***** Given information *****
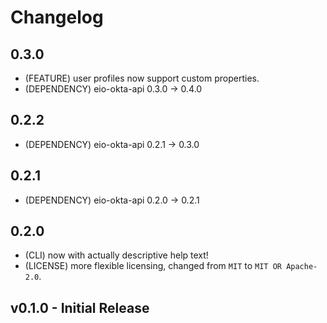 # Changelog

## 0.3.0

- (FEATURE) user profiles now support custom properties.
- (DEPENDENCY) eio-okta-api 0.3.0 -> 0.4.0

## 0.2.2

- (DEPENDENCY) eio-okta-api 0.2.1 -> 0.3.0

## 0.2.1

- (DEPENDENCY) eio-okta-api 0.2.0 -> 0.2.1

## 0.2.0

- (CLI) now with actually descriptive help text!
- (LICENSE) more flexible licensing, changed from `MIT` to `MIT OR Apache-2.0`.

## v0.1.0 - Initial Release
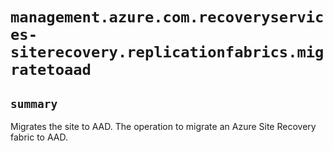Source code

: # `management.azure.com.recoveryservices-siterecovery.replicationfabrics.migratetoaad`

## `summary`
Migrates the site to AAD. The operation to migrate an Azure Site Recovery fabric to AAD.


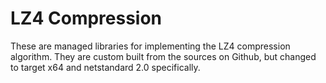 # LZ4 Compression

These are managed libraries for implementing the LZ4 compression algorithm. They are custom built from the sources on Github, but changed to target x64 and netstandard 2.0 specifically.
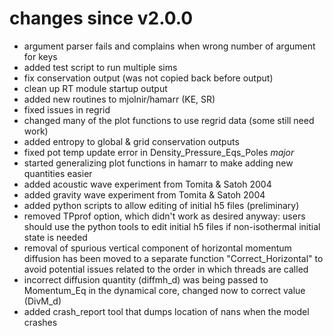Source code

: # changes since v2.0.0

 * argument parser fails and complains when wrong number of argument for keys
 * added test script to run multiple sims
 * fix conservation output (was not copied back before output)
 * clean up RT module startup output
 * added new routines to mjolnir/hamarr (KE, SR)
 * fixed issues in regrid
 * changed many of the plot functions to use regrid data (some still need work)
 * added entropy to global & grid conservation outputs
 * fixed pot temp update error in Density_Pressure_Eqs_Poles *major*
 * started generalizing plot functions in hamarr to make adding new quantities easier
 * added acoustic wave experiment from Tomita & Satoh 2004
 * added gravity wave experiment from Tomita & Satoh 2004
 * added python scripts to allow editing of initial h5 files (preliminary)
 * removed TPprof option, which didn't work as desired anyway: users should use the python tools to edit initial h5 files if non-isothermal initial state is needed
 * removal of spurious vertical component of horizontal momentum diffusion has been moved
 to a separate function "Correct_Horizontal" to avoid potential issues related to the order
 in which threads are called
 * incorrect diffusion quantity (diffmh_d) was being passed to Momentum_Eq in the dynamical core, changed now to correct value (DivM_d)
 * added crash_report tool that dumps location of nans when the model crashes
*****
Task to carry out:
Copy out the material exactly as it stands, though no picture should appear in the copy.

Result for this task:
 # Changelog

## 0.3.0

- (FEATURE) user profiles now support custom properties.
- (DEPENDENCY) eio-okta-api 0.3.0 -> 0.4.0

## 0.2.2

- (DEPENDENCY) eio-okta-api 0.2.1 -> 0.3.0

## 0.2.1

- (DEPENDENCY) eio-okta-api 0.2.0 -> 0.2.1

## 0.2.0

- (CLI) now with actually descriptive help text!
- (LICENSE) more flexible licensing, changed from `MIT` to `MIT OR Apache-2.0`.

## v0.1.0 - Initial Release
Source code

: # `management.azure.com.recoveryservices-siterecovery.replicationfabrics.migratetoaad`

## `summary`
Migrates the site to AAD. The operation to migrate an Azure Site Recovery fabric to AAD.


 # LZ4 Compression

These are managed libraries for implementing the LZ4 compression algorithm. They are custom built from the sources on Github, but changed to target x64 and netstandard 2.0 specifically.
Source code

: # changes since v2.0.0

 * argument parser fails and complains when wrong number of argument for keys
 * added test script to run multiple sims
 * fix conservation output (was not copied back before output)
 * clean up RT module startup output
 * added new routines to mjolnir/hamarr (KE, SR)
 * fixed issues in regrid
 * changed many of the plot functions to use regrid data (some still need work)
 * added entropy to global & grid conservation outputs
 * fixed pot temp update error in Density_Pressure_Eqs_Poles *major*
 * started generalizing plot functions in hamarr to make adding new quantities easier
 * added acoustic wave experiment from Tomita & Satoh 2004
 * added gravity wave experiment from Tomita & Satoh 2004
 * added python scripts to allow editing of initial h5 files (preliminary)
 * removed TPprof option, which didn't work as desired anyway: users should use the python tools to edit initial h5 files if non-isothermal initial state is needed
 * removal of spurious vertical component of horizontal momentum diffusion has been moved
 to a separate function "Correct_Horizontal" to avoid potential issues related to the order
 in which threads are called
 * incorrect diffusion quantity (diffmh_d) was being passed to Momentum_Eq in the dynamical core, changed now to correct value (DivM_d)
 * added crash_report tool that dumps location of nans when the model crashes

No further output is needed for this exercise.